The need for water has hugely influenced the language of scripture and, hence, of Christian prayer and liturgy. From Herbert Howells’s languid organ introduction to his setting of Psalm 42, “Like as the hart desireth the waterbrooks”, to Stuart Townend’s “Your Love (Pour Over Me)”, we naturally think of the spiritual life in terms of a longing for refreshment, and flow, of God as shade from the heat, keeping us under the shadow of his wings.

Baptism in water is immersion in the life of God. Hell is hot, we are told, with no drop of water to cool the tongue — which prompts the question whether we should imagine heaven as cool and shady, or merely temperate. Or perhaps we are not meant to know.

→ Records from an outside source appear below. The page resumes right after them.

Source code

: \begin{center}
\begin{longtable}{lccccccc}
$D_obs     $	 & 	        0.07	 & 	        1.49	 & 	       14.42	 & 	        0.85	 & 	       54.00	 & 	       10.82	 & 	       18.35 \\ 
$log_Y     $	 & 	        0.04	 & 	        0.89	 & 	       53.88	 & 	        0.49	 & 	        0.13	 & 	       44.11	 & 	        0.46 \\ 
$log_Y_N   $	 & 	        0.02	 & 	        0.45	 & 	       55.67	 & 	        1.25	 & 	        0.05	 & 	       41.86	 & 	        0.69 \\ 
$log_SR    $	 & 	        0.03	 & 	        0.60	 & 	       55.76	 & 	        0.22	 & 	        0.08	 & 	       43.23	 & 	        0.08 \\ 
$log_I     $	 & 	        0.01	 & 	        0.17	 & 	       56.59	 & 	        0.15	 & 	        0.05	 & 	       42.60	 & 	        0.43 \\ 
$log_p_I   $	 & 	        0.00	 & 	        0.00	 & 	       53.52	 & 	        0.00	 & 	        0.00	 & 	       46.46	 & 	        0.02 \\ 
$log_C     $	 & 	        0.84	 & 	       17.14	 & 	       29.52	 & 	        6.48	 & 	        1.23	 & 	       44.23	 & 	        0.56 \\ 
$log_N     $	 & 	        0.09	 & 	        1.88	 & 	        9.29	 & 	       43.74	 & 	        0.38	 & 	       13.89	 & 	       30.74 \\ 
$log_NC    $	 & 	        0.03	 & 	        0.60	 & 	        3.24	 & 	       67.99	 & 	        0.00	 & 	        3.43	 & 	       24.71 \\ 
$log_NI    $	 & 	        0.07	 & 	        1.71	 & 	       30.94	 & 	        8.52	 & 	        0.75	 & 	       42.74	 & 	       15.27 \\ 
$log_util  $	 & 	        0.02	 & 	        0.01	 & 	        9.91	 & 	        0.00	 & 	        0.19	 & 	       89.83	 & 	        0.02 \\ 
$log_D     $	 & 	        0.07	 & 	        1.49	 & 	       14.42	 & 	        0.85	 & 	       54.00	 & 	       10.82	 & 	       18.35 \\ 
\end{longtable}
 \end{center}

Scripture gives hints and guesses of divine abundance. In the vision of Ezekiel 47, the threshold of the temple is built over an endless source of flowing, healing water, “deep enough to swim in”, that cleanses the whole land and brings it to life as it flows into the sea. Salt water becomes sweet and fresh, and on the banks of the river are the trees with their fruit and healing leaves. The vision provides the imagery for Revelation’s heavenly city.

Climate and landscape often form the background to our sense of the divine. I can see why in hot, humid parts of Asia, teeming with plant and insect life, Buddhist philosophy might speak of Nirvana: a blissful snuffing out of desire and striving.

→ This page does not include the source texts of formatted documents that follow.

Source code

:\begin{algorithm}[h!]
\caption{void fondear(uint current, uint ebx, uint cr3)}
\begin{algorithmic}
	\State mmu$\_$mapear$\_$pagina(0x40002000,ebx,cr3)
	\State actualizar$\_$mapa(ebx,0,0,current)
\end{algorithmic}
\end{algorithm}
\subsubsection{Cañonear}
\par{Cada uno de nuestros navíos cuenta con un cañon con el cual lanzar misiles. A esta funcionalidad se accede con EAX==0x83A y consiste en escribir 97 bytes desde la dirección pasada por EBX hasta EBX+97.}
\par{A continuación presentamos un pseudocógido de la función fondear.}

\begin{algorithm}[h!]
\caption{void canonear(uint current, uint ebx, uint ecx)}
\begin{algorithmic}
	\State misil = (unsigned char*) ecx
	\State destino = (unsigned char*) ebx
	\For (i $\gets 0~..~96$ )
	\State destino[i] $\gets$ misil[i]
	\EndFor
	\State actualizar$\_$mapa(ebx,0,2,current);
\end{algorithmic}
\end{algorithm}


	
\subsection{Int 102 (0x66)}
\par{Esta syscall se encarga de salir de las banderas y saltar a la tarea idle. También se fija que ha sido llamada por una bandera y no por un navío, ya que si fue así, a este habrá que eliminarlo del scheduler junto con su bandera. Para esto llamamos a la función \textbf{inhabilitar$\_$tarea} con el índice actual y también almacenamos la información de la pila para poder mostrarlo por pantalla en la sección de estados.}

And yet, of course, religious faith travels beyond geographical and climatological limits. There are Buddhists in temperate cities, just as there are Christians in Scandinavia, Nigeria, and Chicago. Even when it is raining, we can understand and experience spiritual dryness and a sense of the desert. The metaphor crosses easily over from one reality to another, and we have hymn- and song-writers to fill in any gaps: “The tall trees in the greenwood, The meadows for our play”.

So much of our talk, prayer, and experience of God comes to us through metaphor. But then metaphor comes back into reality. Our parched landscape urges us not only to pray for spiritual refreshment, but to take care of the precious water that we have.